───── Provided data ─────

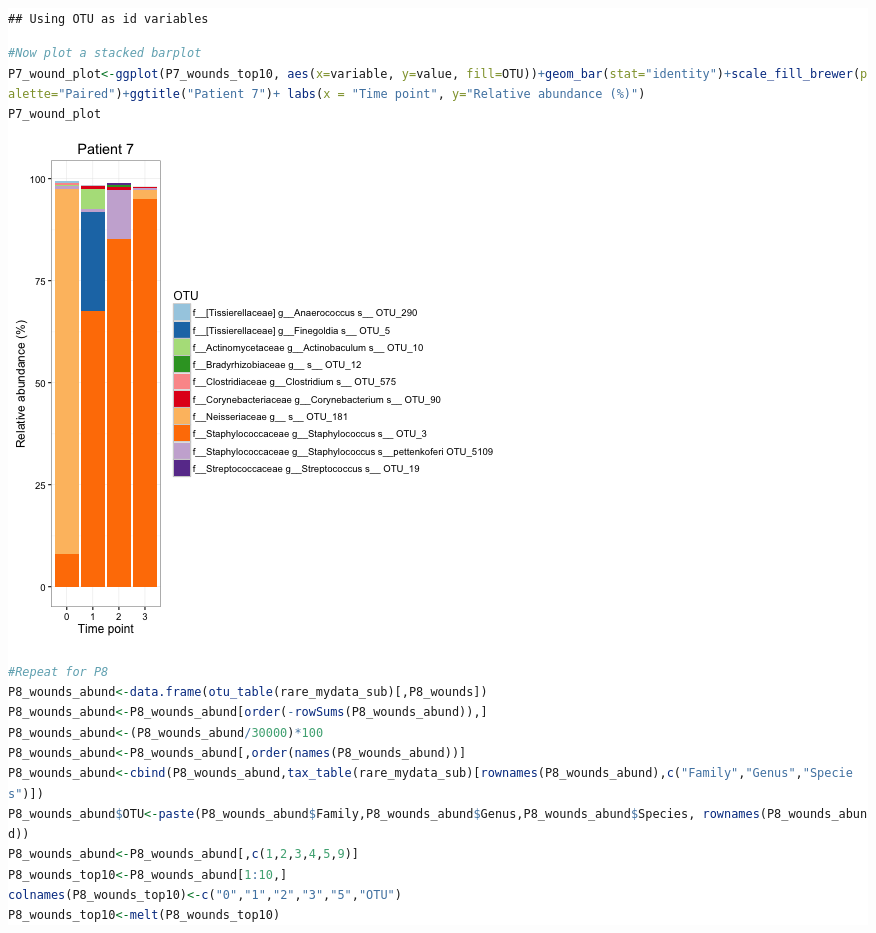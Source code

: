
 ```
## Using OTU as id variables
```

```r
#Now plot a stacked barplot
P7_wound_plot<-ggplot(P7_wounds_top10, aes(x=variable, y=value, fill=OTU))+geom_bar(stat="identity")+scale_fill_brewer(palette="Paired")+ggtitle("Patient 7")+ labs(x = "Time point", y="Relative abundance (%)")
P7_wound_plot
```

![plot of chunk unnamed-chunk-10](figure/unnamed-chunk-10-5.png) 

```r
#Repeat for P8
P8_wounds_abund<-data.frame(otu_table(rare_mydata_sub)[,P8_wounds])
P8_wounds_abund<-P8_wounds_abund[order(-rowSums(P8_wounds_abund)),]
P8_wounds_abund<-(P8_wounds_abund/30000)*100
P8_wounds_abund<-P8_wounds_abund[,order(names(P8_wounds_abund))]
P8_wounds_abund<-cbind(P8_wounds_abund,tax_table(rare_mydata_sub)[rownames(P8_wounds_abund),c("Family","Genus","Species")])
P8_wounds_abund$OTU<-paste(P8_wounds_abund$Family,P8_wounds_abund$Genus,P8_wounds_abund$Species, rownames(P8_wounds_abund))
P8_wounds_abund<-P8_wounds_abund[,c(1,2,3,4,5,9)]
P8_wounds_top10<-P8_wounds_abund[1:10,]
colnames(P8_wounds_top10)<-c("0","1","2","3","5","OTU")
P8_wounds_top10<-melt(P8_wounds_top10)
```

─────

[Task objective] What is needed is a verbatim transcription of the records, minus the pictures.

[Exercise solution]
Source code

:
 ```
## Using OTU as id variables
```

```r
#Now plot a stacked barplot
P7_wound_plot<-ggplot(P7_wounds_top10, aes(x=variable, y=value, fill=OTU))+geom_bar(stat="identity")+scale_fill_brewer(palette="Paired")+ggtitle("Patient 7")+ labs(x = "Time point", y="Relative abundance (%)")
P7_wound_plot
```

![plot of chunk unnamed-chunk-10](figure/unnamed-chunk-10-5.png) 

```r
#Repeat for P8
P8_wounds_abund<-data.frame(otu_table(rare_mydata_sub)[,P8_wounds])
P8_wounds_abund<-P8_wounds_abund[order(-rowSums(P8_wounds_abund)),]
P8_wounds_abund<-(P8_wounds_abund/30000)*100
P8_wounds_abund<-P8_wounds_abund[,order(names(P8_wounds_abund))]
P8_wounds_abund<-cbind(P8_wounds_abund,tax_table(rare_mydata_sub)[rownames(P8_wounds_abund),c("Family","Genus","Species")])
P8_wounds_abund$OTU<-paste(P8_wounds_abund$Family,P8_wounds_abund$Genus,P8_wounds_abund$Species, rownames(P8_wounds_abund))
P8_wounds_abund<-P8_wounds_abund[,c(1,2,3,4,5,9)]
P8_wounds_top10<-P8_wounds_abund[1:10,]
colnames(P8_wounds_top10)<-c("0","1","2","3","5","OTU")
P8_wounds_top10<-melt(P8_wounds_top10)
```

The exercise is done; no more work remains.